Core i5 Processor running too fast?

2

I have an Intel core i5-4670 on a z87-plus motherboard from asus on Windows 8.1.

I am experiencing random blue screens, often after startup. What worries me is that my Intel core seems to be running at 4000 MHz: CPU-Z. It is supposed to have 3.4 GHz and I can't remember to have changed any settings.

Should I believe the numbers and what should I do?

EDIT: Apparently the AI suite was messing with my UEFI settings. I have uninstalled most of the AI suite and have reset to default in the UEFI. In these default settings, the Intel turbo is at 3900 iirc. According to CPU-Z, the cores are now running at 3600 to 3800. Still a little much for browsing only??

Konstantin Schubert

Posted 2013-11-16T19:38:12.827

Reputation: 135

You have overrclocked your CPU. The tool in the screenshot has the ability to clock it back. You likely enabled the "auto-tuning" functionality of the z87 asus product line with AI Suite. – Ramhound – 2013-11-16T20:00:05.150

It is hard to see in the screen shot, but it is actually set to max power saving. – Konstantin Schubert – 2013-11-16T20:08:29.777

@Ramhound , I have made an edit to the question... – Konstantin Schubert – 2013-11-16T20:18:11.717

Your update should be an answer by itself. It would provide more things for people to upvote. This is a well written and semi-well researched question ( you knew something was wrong when your CPU was running between 3.6Ghz and 3.9Ghz ). – Ramhound – 2013-11-17T00:07:53.370

@Ramhound thanks, but I think there is now a good answer posted (?). Another thing, my CPU is the 3.4 GHz version without "Plus", but the motherboard is "Z87 Plus" and made for overclocking. Is it ok at all to use that hardware combination or is this maybe what is causing my blue screens? Because I am still getting them, even though they seem to have become rarer. – Konstantin Schubert – 2013-11-17T20:18:58.127

There is no such thing as a "Plus" Intel Product line. The reason I suggested posting your own answer is because your update should be the answer to your question. The current answer is perfect valid but couldn't have solved your problem. – Ramhound – 2013-11-18T02:25:36.187

@Ramhound Ok, I now did so. Sorry, I was referring to the overclockable model i5-4670K. I have a i5-4670 without K and was wondering if it is safe to put it on the z87 - plus motherboard which is made for overclocking. – Konstantin Schubert – 2013-11-18T04:32:37.007

Answers

2

It looks like a combination of Asus Autotuning plus Intel Turbo Boost.
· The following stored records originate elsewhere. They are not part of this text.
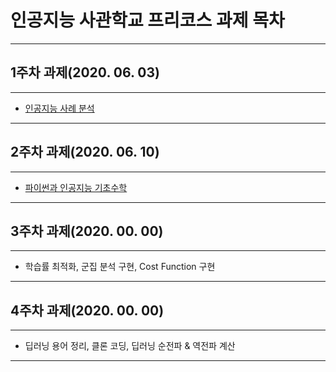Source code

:# **인공지능 사관학교 프리코스 과제 목차**
------------------------------------------------------------------------------------------------------------
## **1주차 과제(2020. 06. 03)**
------------------------------------------------------------------------------------------------------------
* [인공지능 사례 분석](https://github.com/MonteChristo-Kor/KwangJu_AI_School/blob/master/Report_Week_1.ipynb)
------------------------------------------------------------------------------------------------------------
## **2주차 과제(2020. 06. 10)**
------------------------------------------------------------------------------------------------------------
* [파이썬과 인공지능 기초수학](https://github.com/MonteChristo-Kor/KwangJu_AI_School/blob/master/Report_Week_2.ipynb)
------------------------------------------------------------------------------------------------------------
## **3주차 과제(2020. 00. 00)**
------------------------------------------------------------------------------------------------------------
* 학습률 최적화, 군집 분석 구현, Cost Function 구현
------------------------------------------------------------------------------------------------------------
## **4주차 과제(2020. 00. 00)**
------------------------------------------------------------------------------------------------------------
* 딥러닝 용어 정리, 클론 코딩, 딥러닝 순전파 & 역전파 계산
------------------------------------------------------------------------------------------------------------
Turbo boost will cause three of your cores to sleep, but boost the clock speed of the remaining core. In some cases, this is more power efficient than having multiple cores running.

The i5-4670K gets 4 boost "steps" in 1 core mode. With a 3.4MHz at normal:

3.4 + (100MHz * 4) = 3.8GHz

surfasb

Posted 2013-11-16T19:38:12.827

Reputation: 21 453

0

Apparently the AI suite was messing with my UEFI settings. I have uninstalled most of the AI suite and have reset to default in the UEFI. In these default settings, the Intel turbo is at 3900 iirc. According to CPU-Z, the cores are now running between 3600 and 3800 MHz.